§ **What you need to do**: In the records that follow, the lines from the one containing "Sort Merge Join은 인덱스를" to the one containing "그냥 해싱을 쓴다고 한다.. 스킵", inclusive, are to be given again exactly.

§ **Data supplied**:
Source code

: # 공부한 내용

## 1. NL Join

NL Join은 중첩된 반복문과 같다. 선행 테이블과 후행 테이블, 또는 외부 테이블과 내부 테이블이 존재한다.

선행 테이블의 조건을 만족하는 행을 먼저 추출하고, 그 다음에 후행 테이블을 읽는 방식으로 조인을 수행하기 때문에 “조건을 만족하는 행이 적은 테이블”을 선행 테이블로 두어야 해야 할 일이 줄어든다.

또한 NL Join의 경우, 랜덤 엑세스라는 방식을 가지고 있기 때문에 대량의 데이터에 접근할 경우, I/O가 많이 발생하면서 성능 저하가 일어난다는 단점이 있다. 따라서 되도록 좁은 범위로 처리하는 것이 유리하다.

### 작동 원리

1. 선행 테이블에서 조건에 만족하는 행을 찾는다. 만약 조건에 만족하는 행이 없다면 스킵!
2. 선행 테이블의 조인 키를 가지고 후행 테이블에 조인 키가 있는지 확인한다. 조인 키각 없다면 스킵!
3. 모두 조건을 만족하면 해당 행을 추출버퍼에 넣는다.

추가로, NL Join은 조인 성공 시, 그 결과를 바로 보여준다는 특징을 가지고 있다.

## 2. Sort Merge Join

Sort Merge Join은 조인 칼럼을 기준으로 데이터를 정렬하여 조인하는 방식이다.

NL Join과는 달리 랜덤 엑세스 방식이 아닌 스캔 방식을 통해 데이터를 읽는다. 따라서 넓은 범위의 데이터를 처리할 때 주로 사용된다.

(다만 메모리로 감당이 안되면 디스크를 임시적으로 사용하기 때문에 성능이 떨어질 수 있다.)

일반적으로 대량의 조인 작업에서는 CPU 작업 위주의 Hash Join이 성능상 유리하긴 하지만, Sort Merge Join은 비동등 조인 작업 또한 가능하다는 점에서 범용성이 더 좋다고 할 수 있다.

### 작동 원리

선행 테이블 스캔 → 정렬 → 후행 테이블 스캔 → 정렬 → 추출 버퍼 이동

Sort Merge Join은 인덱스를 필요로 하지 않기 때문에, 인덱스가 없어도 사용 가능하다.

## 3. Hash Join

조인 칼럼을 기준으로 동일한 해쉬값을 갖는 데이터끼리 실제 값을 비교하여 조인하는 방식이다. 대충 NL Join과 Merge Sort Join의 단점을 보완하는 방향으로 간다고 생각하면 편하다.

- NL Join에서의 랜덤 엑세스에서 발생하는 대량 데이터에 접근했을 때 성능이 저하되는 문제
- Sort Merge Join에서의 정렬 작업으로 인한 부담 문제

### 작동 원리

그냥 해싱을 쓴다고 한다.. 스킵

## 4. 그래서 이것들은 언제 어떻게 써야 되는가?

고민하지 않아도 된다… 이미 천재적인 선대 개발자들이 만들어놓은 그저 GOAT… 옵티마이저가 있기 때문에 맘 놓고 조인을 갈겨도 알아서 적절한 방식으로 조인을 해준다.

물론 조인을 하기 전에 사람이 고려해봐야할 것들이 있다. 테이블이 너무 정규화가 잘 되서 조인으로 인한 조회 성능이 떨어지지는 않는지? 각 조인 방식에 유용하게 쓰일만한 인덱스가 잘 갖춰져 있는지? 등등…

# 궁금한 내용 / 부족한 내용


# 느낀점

§ **Answer space**:
Sort Merge Join은 인덱스를 필요로 하지 않기 때문에, 인덱스가 없어도 사용 가능하다.

## 3. Hash Join

조인 칼럼을 기준으로 동일한 해쉬값을 갖는 데이터끼리 실제 값을 비교하여 조인하는 방식이다. 대충 NL Join과 Merge Sort Join의 단점을 보완하는 방향으로 간다고 생각하면 편하다.

- NL Join에서의 랜덤 엑세스에서 발생하는 대량 데이터에 접근했을 때 성능이 저하되는 문제
- Sort Merge Join에서의 정렬 작업으로 인한 부담 문제

### 작동 원리

그냥 해싱을 쓴다고 한다.. 스킵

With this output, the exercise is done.